In and advisory, the Department of Homeland Security’s Industrial control System (ICS) CERT said that it doesn’t believe the Flame malware targets industrial control systems (ICS) or SCADA systems, but the group advised critical infrastructure owners to be on alert.
The advisory, issued Wednesday, describes Flame (aka sKy WIper) as complex malware with many features for spreading and stealing information. However, the agency said it has no evidence that Flame “specifically targets industrial control systems (ICS).” The alert also throws cold warning on speculation by some that Flame has similar origins to both the Stuxnet and DuQu worms.

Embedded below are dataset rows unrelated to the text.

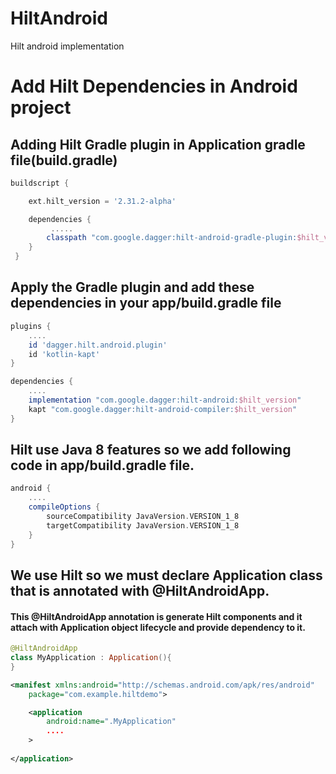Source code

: # HiltAndroid
Hilt android implementation

# Add Hilt Dependencies in Android project 

## Adding Hilt Gradle plugin in Application gradle file(build.gradle)

```groovy
buildscript {

    ext.hilt_version = '2.31.2-alpha'

    dependencies {
         .....
        classpath "com.google.dagger:hilt-android-gradle-plugin:$hilt_version"
    }
 }

```

## Apply the Gradle plugin and add these dependencies in your app/build.gradle file
```groovy
plugins {
    ....
    id 'dagger.hilt.android.plugin'
    id 'kotlin-kapt'
}

dependencies {
    ....
    implementation "com.google.dagger:hilt-android:$hilt_version"
    kapt "com.google.dagger:hilt-android-compiler:$hilt_version"
}
```

## Hilt use Java 8 features so we add following code in app/build.gradle file.

```groovy
android {
    ....     
    compileOptions {
        sourceCompatibility JavaVersion.VERSION_1_8
        targetCompatibility JavaVersion.VERSION_1_8
    }
}
```

## We use Hilt so we must declare Application class that is annotated with @HiltAndroidApp.

#### This @HiltAndroidApp annotation is generate Hilt components and it attach with Application object lifecycle and provide dependency to it.

```kotlin
@HiltAndroidApp
class MyApplication : Application(){
}
```

```xml
<manifest xmlns:android="http://schemas.android.com/apk/res/android"
    package="com.example.hiltdemo">

    <application
        android:name=".MyApplication"
        ....
    >
        
</application>
```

“Initial analysis by the CrySyS team indicates that SKyWIper has few similarities when compared to Duqu and Stuxnet,” the alert reads, citing important early analysis by CrySys Lab at the Budapest University of Technology and Economics.
Neither ICS-CERT nor the larger US-CERT organizations have received any reports of Flame infections – not surprising given the low number of infections and the malware’s concentration in two countries: Iran and Hungary.
DHS advised organizations that are ICS operators and critical infrastructure operators to isolate control systems from the Internet, and to minimize their exposure to any larger network, and to deploy both firewalls and anti malware software to protect them.
Others, notably researchers at Kaspersky Lab, have suggested that both Flame and Stuxnet may be of a similar origin, even though they are separate programs. Among other things, Flame took advantage of many of the same software vulnerabilities used by Stuxnet. And, like Stuxnet, Flame was capable of spreading both by USB, and by exploiting vulnerable network file shares and printers.